Stochastic Configuration Networks (SCNs) are a class of randomized neural networks that integrate randomized algorithms within an incremental learning framework. A defining feature of SCNs is the supervisory mechanism, which adaptively adjusts the distribution to generate effective random basis functions, thereby enabling error-free learning. In this paper, we present a comprehensive analysis of the impact of the supervisory mechanism on the learning performance of SCNs. Our findings reveal that the current SCN framework evaluates the effectiveness of each random basis function in reducing residual errors using a lower bound on its error reduction potential, which constrains SCNs' overall learning efficiency.
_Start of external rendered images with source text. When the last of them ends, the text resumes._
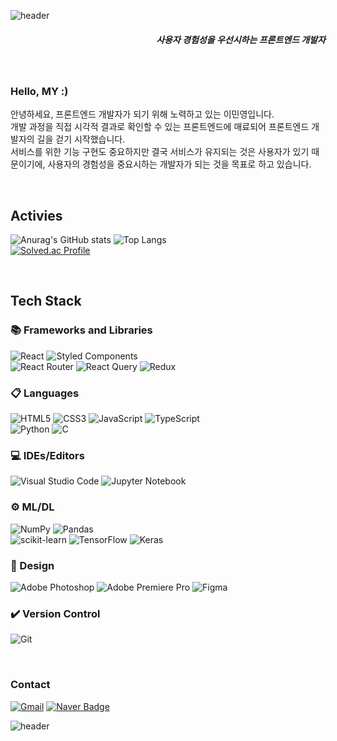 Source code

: ![header](https://capsule-render.vercel.app/api?type=slice&color=0:38F2D0,15:4AD9D9,70:6683D9,100:5955D9&height=100&text=이민영%20Minyeong%20Lee&fontAlignY=70&fontSize=50&fontColor=fff)

<h5 align="right">사용자 경험성을 우선시하는 프론트엔드 개발자</h5>

<br />

### Hello, MY :)
안녕하세요, 프론트엔드 개발자가 되기 위해 노력하고 있는 이민영입니다. <br />
개발 과정을 직접 시각적 결과로 확인할 수 있는 프론트엔드에 매료되어 프론트엔드 개발자의 길을 걷기 시작했습니다. <br />
서비스를 위한 기능 구현도 중요하지만 결국 서비스가 유지되는 것은 사용자가 있기 때문이기에, 사용자의 경험성을 중요시하는 개발자가 되는 것을 목표로 하고 있습니다. <br />

<br />

## Activies
![Anurag's GitHub stats](https://github-readme-stats.vercel.app/api?username=Raihyul&show_icons=true&theme=radical&border_radius=10&border_color=343942&line_height=20)
![Top Langs](https://github-readme-stats.vercel.app/api/top-langs/?username=Raihyul&layout=compact&theme=radical&border_radius=10&border_color=343942) <br />
[![Solved.ac Profile](http://mazassumnida.wtf/api/v2/generate_badge?boj=Raihyul)](https://solved.ac/profile/raihyul)

<br />

## Tech Stack

### 📚 Frameworks and Libraries
![React](https://img.shields.io/badge/react-%2320232a.svg?style=for-the-badge&logo=react&logoColor=%2361DAFB)
![Styled Components](https://img.shields.io/badge/styled--components-DB7093?style=for-the-badge&logo=styled-components&logoColor=white) <br />
![React Router](https://img.shields.io/badge/React_Router-CA4245?style=for-the-badge&logo=react-router&logoColor=white)
![React Query](https://img.shields.io/badge/React_Query-FF4154?style=for-the-badge&logo=react&logoColor=white)
![Redux](https://img.shields.io/badge/redux-%23593d88.svg?style=for-the-badge&logo=redux&logoColor=white)

### 📋 Languages
![HTML5](https://img.shields.io/badge/html5-%23E34F26.svg?style=for-the-badge&logo=html5&logoColor=white)
![CSS3](https://img.shields.io/badge/css3-%231572B6.svg?style=for-the-badge&logo=css3&logoColor=white)
![JavaScript](https://img.shields.io/badge/javascript-%23323330.svg?style=for-the-badge&logo=javascript&logoColor=%23F7DF1E)
![TypeScript](https://img.shields.io/badge/typescript-%23007ACC.svg?style=for-the-badge&logo=typescript&logoColor=white) <br />
![Python](https://img.shields.io/badge/python-3670A0?style=for-the-badge&logo=python&logoColor=ffdd54)
![C](https://img.shields.io/badge/c-%2300599C.svg?style=for-the-badge&logo=c&logoColor=white)

### 💻 IDEs/Editors
![Visual Studio Code](https://img.shields.io/badge/Visual%20Studio%20Code-0078d7.svg?style=for-the-badge&logo=visual-studio-code&logoColor=white)
![Jupyter Notebook](https://img.shields.io/badge/jupyter-%23FA0F00.svg?style=for-the-badge&logo=jupyter&logoColor=white)

### ⚙️ ML/DL
![NumPy](https://img.shields.io/badge/numpy-%23013243.svg?style=for-the-badge&logo=numpy&logoColor=white)
![Pandas](https://img.shields.io/badge/pandas-%23150458.svg?style=for-the-badge&logo=pandas&logoColor=white) <br />
![scikit-learn](https://img.shields.io/badge/scikit--learn-%23F7931E.svg?style=for-the-badge&logo=scikit-learn&logoColor=white)
![TensorFlow](https://img.shields.io/badge/TensorFlow-%23FF6F00.svg?style=for-the-badge&logo=TensorFlow&logoColor=white)
![Keras](https://img.shields.io/badge/Keras-%23D00000.svg?style=for-the-badge&logo=Keras&logoColor=white)

### 🎨 Design
![Adobe Photoshop](https://img.shields.io/badge/adobe%20photoshop-%2331A8FF.svg?style=for-the-badge&logo=adobe%20photoshop&logoColor=white)
![Adobe Premiere Pro](https://img.shields.io/badge/Adobe%20Premiere%20Pro-9999FF.svg?style=for-the-badge&logo=Adobe%20Premiere%20Pro&logoColor=white)
![Figma](https://img.shields.io/badge/figma-%23F24E1E.svg?style=for-the-badge&logo=figma&logoColor=white)

### ✔️ Version Control
![Git](https://img.shields.io/badge/git-%23F05033.svg?style=for-the-badge&logo=git&logoColor=white)

<br />

### Contact
[![Gmail](https://img.shields.io/badge/Gmail-D14836?style=for-the-badge&logo=gmail&logoColor=white&link=mailto:tlompy1104@gmail.com)](malto:tlompy1104@gmail.com)
[![Naver Badge](https://img.shields.io/badge/Naver-03C75A?style=for-the-badge&logo=Naver&logoColor=white&link=mailto:wy0810@naver.com)](malto:wy0810@naver.com)

![header](https://capsule-render.vercel.app/api?type=slice&color=0:38F2D0,15:4AD9D9,70:6683D9,100:5955D9&height=100&section=footer)
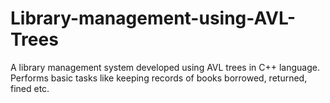 # Library-management-using-AVL-Trees
A library management system developed using AVL trees in C++ language. Performs basic tasks like keeping records of books borrowed, returned, fined etc.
Specifically, SCNs may fail to consistently select the most effective random candidate as the new basis function during each training iteration. To overcome this problem, we propose a novel method for evaluating the hidden layer's output matrix, supported by a new supervisory mechanism that accurately assesses the error reduction potential of random basis functions without requiring the computation of the Moore-Penrose inverse of the output matrix. This approach enhances the selection of basis functions, reducing computational complexity and improving the overall scalability and learning capabilities of SCNs. We introduce a Recursive Moore-Penrose Inverse-SCN (RMPI-SCN) training scheme based on the new supervisory mechanism and demonstrate its effectiveness through simulations over some benchmark datasets. Experiments show that RMPI-SCN outperforms the conventional SCN in terms of learning capability, underscoring its potential to advance the SCN framework for large-scale data modeling applications.